== What you will do ==
Each record below must come back exactly as written; its pictures must not.

== Records to use ==
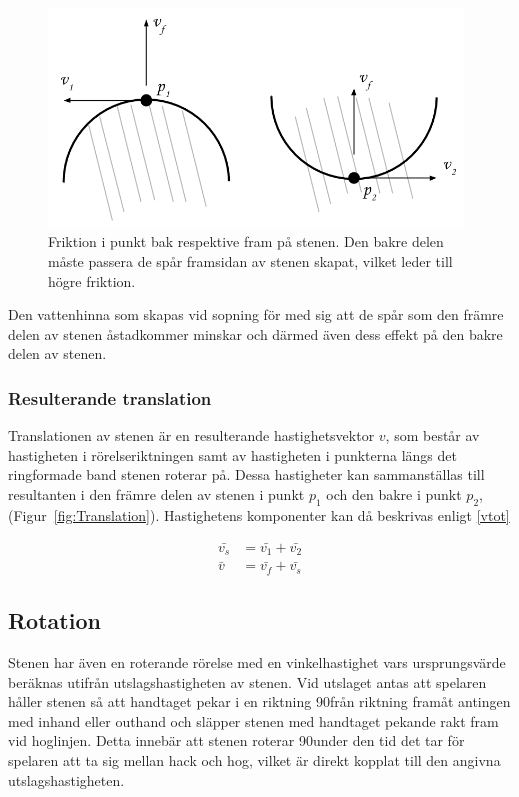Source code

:\documentclass[11pt]{article} %
\begin{document}
\begin{figure}[ht!]
\centering
\includegraphics[width=110mm]{Friktion_bakfram.png}
\caption{Friktion i punkt bak respektive fram på stenen. Den bakre delen måste passera de spår framsidan av stenen skapat, vilket leder till högre friktion.}
\label{fig:Friktion}
\label{overflow}
\end{figure}

Den vattenhinna som skapas vid sopning för med sig att de spår som den främre delen av stenen åstadkommer minskar och därmed  även dess effekt på den bakre delen av stenen. 

\subsubsection{Resulterande translation}

Translationen av stenen är en resulterande hastighetsvektor $v$, som består av hastigheten i rörelseriktningen samt av hastigheten i punkterna längs det ringformade band stenen roterar på. Dessa hastigheter kan sammanställas till resultanten i den främre delen av stenen i punkt $p_1$ och den bakre i punkt $p_2$, (Figur~\ref{fig:Translation}). Hastighetens komponenter kan då beskrivas enligt \eqref{vtot}

 \begin{subequations}\label{vtot}
 \begin{align}
 \bar{v_s}& = \bar{v_1}+\bar{v_2}\\
 \bar{v}&=\bar{v_f}+\bar{v_s}
 \end{align}
 \end{subequations}

\subsection{Rotation}


Stenen har även en roterande rörelse med en vinkelhastighet vars ursprungsvärde beräknas utifrån utslagshastigheten av stenen.
Vid utslaget antas att spelaren håller stenen så att handtaget pekar i en riktning 90\textdegree  från riktning framåt antingen med inhand eller outhand och släpper stenen med handtaget pekande rakt fram vid hoglinjen. Detta innebär att stenen roterar 90\textdegree under den tid det tar för spelaren att ta sig mellan hack och hog, vilket är direkt kopplat till den angivna utslagshastigheten. 
\end{document}
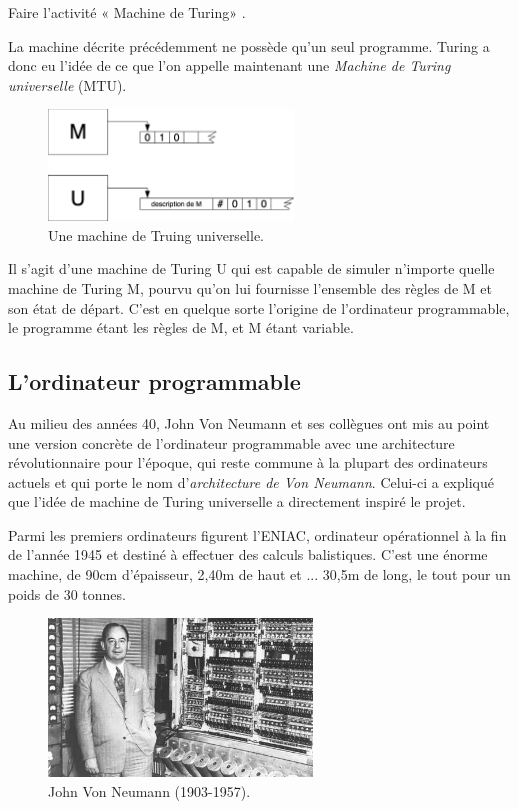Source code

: \begin{exercice}[]
    Faire l'activité « Machine de Turing» .
\end{exercice}

La machine décrite précédemment ne possède qu'un seul programme. Turing a donc eu l'idée de ce que l'on appelle maintenant une
\textit{Machine de Turing universelle} (MTU).

\begin{figure}[H]
    \begin{center}
        \includegraphics[width=6.5cm]{ch-turing/img/mtu.png}
    \end{center}
    \caption*{Une machine de Truing universelle.}
\end{figure}

Il s'agit d'une machine de Turing U qui est capable de simuler n'importe quelle machine de Turing M,
pourvu qu'on lui fournisse l'ensemble des règles de M et son état de départ. C'est en quelque sorte l'origine de l'ordinateur
programmable, le programme étant les règles de M, et M étant variable.

\subsection{L'ordinateur programmable}

Au milieu des années 40, John Von Neumann et ses collègues ont mis au point une version concrète de l'ordinateur programmable avec une architecture révolutionnaire pour l'époque, qui reste commune à la plupart des ordinateurs actuels et qui porte le nom d'\textit{architecture de Von Neumann}. Celui-ci a expliqué que l'idée de machine de Turing universelle a directement inspiré le projet.

Parmi les premiers ordinateurs figurent l'ENIAC, ordinateur opérationnel à la fin de l'année 1945 et destiné à effectuer des calculs balistiques. C'est une énorme machine, de 90cm d'épaisseur, 2,40m de haut et ... 30,5m de long, le tout pour un poids de 30 tonnes.

\begin{figure}[H]
    \begin{center}
        \includegraphics[width=7cm]{ch-turing/img/vonneumann}
    \end{center}
    \caption*{John Von Neumann (1903-1957).}
\end{figure}

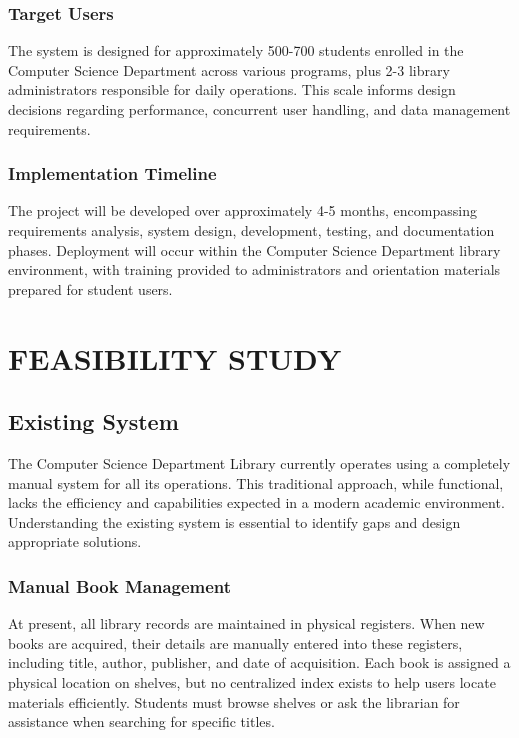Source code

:\documentclass[12pt,a4paper]{report}
\begin{document}
\subsection{Target Users}

The system is designed for approximately 500-700 students enrolled in the Computer Science Department across various programs, plus 2-3 library administrators responsible for daily operations. This scale informs design decisions regarding performance, concurrent user handling, and data management requirements.

\subsection{Implementation Timeline}

The project will be developed over approximately 4-5 months, encompassing requirements analysis, system design, development, testing, and documentation phases. Deployment will occur within the Computer Science Department library environment, with training provided to administrators and orientation materials prepared for student users.

\newpage
\chapter{FEASIBILITY STUDY}

\section{Existing System}
\label{sec:existing}

The Computer Science Department Library currently operates using a completely manual system for all its operations. This traditional approach, while functional, lacks the efficiency and capabilities expected in a modern academic environment. Understanding the existing system is essential to identify gaps and design appropriate solutions.

\subsection{Manual Book Management}

At present, all library records are maintained in physical registers. When new books are acquired, their details are manually entered into these registers, including title, author, publisher, and date of acquisition. Each book is assigned a physical location on shelves, but no centralized index exists to help users locate materials efficiently. Students must browse shelves or ask the librarian for assistance when searching for specific titles.
\end{document}
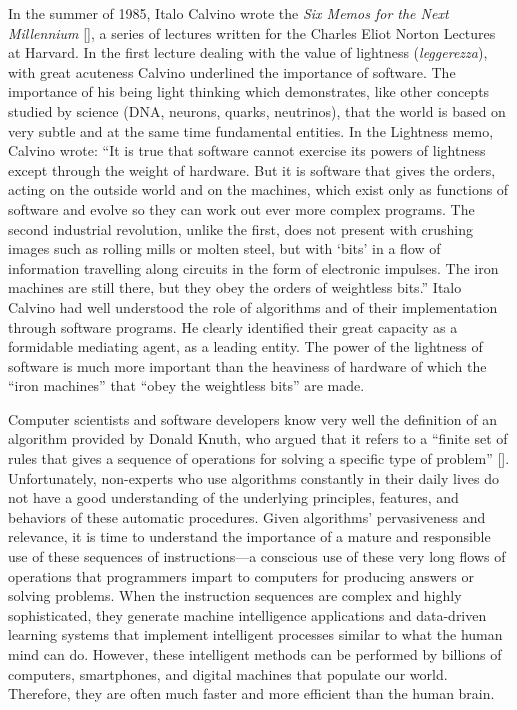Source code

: In the summer of 1985, Italo Calvino wrote the \textit{Six Memos for the Next Millennium} [\citealt{chap:prolog:Calvino:2016}], a series of lectures written for the Charles Eliot Norton Lectures at Harvard. In the first lecture dealing with the value of lightness (\textit{leggerezza}), with great acuteness Calvino underlined the importance of software. The importance of his being light thinking which demonstrates, like other concepts studied by science (DNA, neurons, quarks, neutrinos), that the world is based on very subtle and at the same time fundamental entities. In the Lightness memo, Calvino wrote: ``It is true that software cannot exercise its powers of lightness except through the weight of hardware. But it is software that gives the orders, acting on the outside world and on the machines, which exist only as functions of software and evolve so they can work out ever more complex programs. The second industrial revolution, unlike the first, does not present with crushing images such as rolling mills or molten steel, but with `bits' in a flow of information travelling along circuits in the form of electronic impulses. The iron machines are still there, but they obey the orders of weightless bits.'' Italo Calvino\vadjust{\pagebreak} had well understood the role of algorithms and of their implementation through software programs. He clearly identified their great capacity as a formidable mediating agent, as a leading entity. The power of the lightness of software is much more important than the heaviness of hardware of which the ``iron machines'' that ``obey the weightless bits'' are made.

Computer scientists and software developers know very well the definition of an algorithm provided by Donald Knuth, who argued that it refers to a ``finite set of rules that gives a sequence of operations for solving a specific type of problem'' [\citealt{chap:prolog:Knuth:1997}]. Unfortunately, non-experts who use algorithms constantly in their daily lives do not have a good understanding of the underlying principles, features, and behaviors of these automatic procedures. Given algorithms' pervasiveness and relevance, it is time to understand the importance of a mature and responsible use of these sequences of instructions---a conscious use of these very long flows of operations that programmers impart to computers for producing answers or solving problems. When the instruction sequences are complex and highly sophisticated, they generate machine intelligence applications and data-driven learning systems that implement intelligent processes similar to what the human mind can do. However, these intelligent methods can be performed by billions of computers, smartphones, and digital machines that populate our world. Therefore, they are often much faster and more efficient than the human brain.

== Solution to the problem ==
Source code

:\documentclass[11pt]{article} %
\begin{document}
\begin{figure}[ht!]
\centering
\includegraphics[width=110mm]{Friktion_bakfram.png}
\caption{Friktion i punkt bak respektive fram på stenen. Den bakre delen måste passera de spår framsidan av stenen skapat, vilket leder till högre friktion.}
\label{fig:Friktion}
\label{overflow}
\end{figure}

Den vattenhinna som skapas vid sopning för med sig att de spår som den främre delen av stenen åstadkommer minskar och därmed  även dess effekt på den bakre delen av stenen. 

\subsubsection{Resulterande translation}

Translationen av stenen är en resulterande hastighetsvektor $v$, som består av hastigheten i rörelseriktningen samt av hastigheten i punkterna längs det ringformade band stenen roterar på. Dessa hastigheter kan sammanställas till resultanten i den främre delen av stenen i punkt $p_1$ och den bakre i punkt $p_2$, (Figur~\ref{fig:Translation}). Hastighetens komponenter kan då beskrivas enligt \eqref{vtot}

 \begin{subequations}\label{vtot}
 \begin{align}
 \bar{v_s}& = \bar{v_1}+\bar{v_2}\\
 \bar{v}&=\bar{v_f}+\bar{v_s}
 \end{align}
 \end{subequations}

\subsection{Rotation}


Stenen har även en roterande rörelse med en vinkelhastighet vars ursprungsvärde beräknas utifrån utslagshastigheten av stenen.
Vid utslaget antas att spelaren håller stenen så att handtaget pekar i en riktning 90\textdegree  från riktning framåt antingen med inhand eller outhand och släpper stenen med handtaget pekande rakt fram vid hoglinjen. Detta innebär att stenen roterar 90\textdegree under den tid det tar för spelaren att ta sig mellan hack och hog, vilket är direkt kopplat till den angivna utslagshastigheten. 
\end{document}
Source code

: \begin{exercice}[]
    Faire l'activité « Machine de Turing» .
\end{exercice}

La machine décrite précédemment ne possède qu'un seul programme. Turing a donc eu l'idée de ce que l'on appelle maintenant une
\textit{Machine de Turing universelle} (MTU).

\begin{figure}[H]
    \begin{center}
        \includegraphics[width=6.5cm]{ch-turing/img/mtu.png}
    \end{center}
    \caption*{Une machine de Truing universelle.}
\end{figure}

Il s'agit d'une machine de Turing U qui est capable de simuler n'importe quelle machine de Turing M,
pourvu qu'on lui fournisse l'ensemble des règles de M et son état de départ. C'est en quelque sorte l'origine de l'ordinateur
programmable, le programme étant les règles de M, et M étant variable.

\subsection{L'ordinateur programmable}

Au milieu des années 40, John Von Neumann et ses collègues ont mis au point une version concrète de l'ordinateur programmable avec une architecture révolutionnaire pour l'époque, qui reste commune à la plupart des ordinateurs actuels et qui porte le nom d'\textit{architecture de Von Neumann}. Celui-ci a expliqué que l'idée de machine de Turing universelle a directement inspiré le projet.

Parmi les premiers ordinateurs figurent l'ENIAC, ordinateur opérationnel à la fin de l'année 1945 et destiné à effectuer des calculs balistiques. C'est une énorme machine, de 90cm d'épaisseur, 2,40m de haut et ... 30,5m de long, le tout pour un poids de 30 tonnes.

\begin{figure}[H]
    \begin{center}
        \includegraphics[width=7cm]{ch-turing/img/vonneumann}
    \end{center}
    \caption*{John Von Neumann (1903-1957).}
\end{figure}

Source code

:\documentclass[12pt,a4paper]{report}
\begin{document}
\subsection{Target Users}

The system is designed for approximately 500-700 students enrolled in the Computer Science Department across various programs, plus 2-3 library administrators responsible for daily operations. This scale informs design decisions regarding performance, concurrent user handling, and data management requirements.

\subsection{Implementation Timeline}

The project will be developed over approximately 4-5 months, encompassing requirements analysis, system design, development, testing, and documentation phases. Deployment will occur within the Computer Science Department library environment, with training provided to administrators and orientation materials prepared for student users.

\newpage
\chapter{FEASIBILITY STUDY}

\section{Existing System}
\label{sec:existing}

The Computer Science Department Library currently operates using a completely manual system for all its operations. This traditional approach, while functional, lacks the efficiency and capabilities expected in a modern academic environment. Understanding the existing system is essential to identify gaps and design appropriate solutions.

\subsection{Manual Book Management}

At present, all library records are maintained in physical registers. When new books are acquired, their details are manually entered into these registers, including title, author, publisher, and date of acquisition. Each book is assigned a physical location on shelves, but no centralized index exists to help users locate materials efficiently. Students must browse shelves or ask the librarian for assistance when searching for specific titles.
\end{document}
Source code

: In the summer of 1985, Italo Calvino wrote the \textit{Six Memos for the Next Millennium} [\citealt{chap:prolog:Calvino:2016}], a series of lectures written for the Charles Eliot Norton Lectures at Harvard. In the first lecture dealing with the value of lightness (\textit{leggerezza}), with great acuteness Calvino underlined the importance of software. The importance of his being light thinking which demonstrates, like other concepts studied by science (DNA, neurons, quarks, neutrinos), that the world is based on very subtle and at the same time fundamental entities. In the Lightness memo, Calvino wrote: ``It is true that software cannot exercise its powers of lightness except through the weight of hardware. But it is software that gives the orders, acting on the outside world and on the machines, which exist only as functions of software and evolve so they can work out ever more complex programs. The second industrial revolution, unlike the first, does not present with crushing images such as rolling mills or molten steel, but with `bits' in a flow of information travelling along circuits in the form of electronic impulses. The iron machines are still there, but they obey the orders of weightless bits.'' Italo Calvino\vadjust{\pagebreak} had well understood the role of algorithms and of their implementation through software programs. He clearly identified their great capacity as a formidable mediating agent, as a leading entity. The power of the lightness of software is much more important than the heaviness of hardware of which the ``iron machines'' that ``obey the weightless bits'' are made.

Computer scientists and software developers know very well the definition of an algorithm provided by Donald Knuth, who argued that it refers to a ``finite set of rules that gives a sequence of operations for solving a specific type of problem'' [\citealt{chap:prolog:Knuth:1997}]. Unfortunately, non-experts who use algorithms constantly in their daily lives do not have a good understanding of the underlying principles, features, and behaviors of these automatic procedures. Given algorithms' pervasiveness and relevance, it is time to understand the importance of a mature and responsible use of these sequences of instructions---a conscious use of these very long flows of operations that programmers impart to computers for producing answers or solving problems. When the instruction sequences are complex and highly sophisticated, they generate machine intelligence applications and data-driven learning systems that implement intelligent processes similar to what the human mind can do. However, these intelligent methods can be performed by billions of computers, smartphones, and digital machines that populate our world. Therefore, they are often much faster and more efficient than the human brain.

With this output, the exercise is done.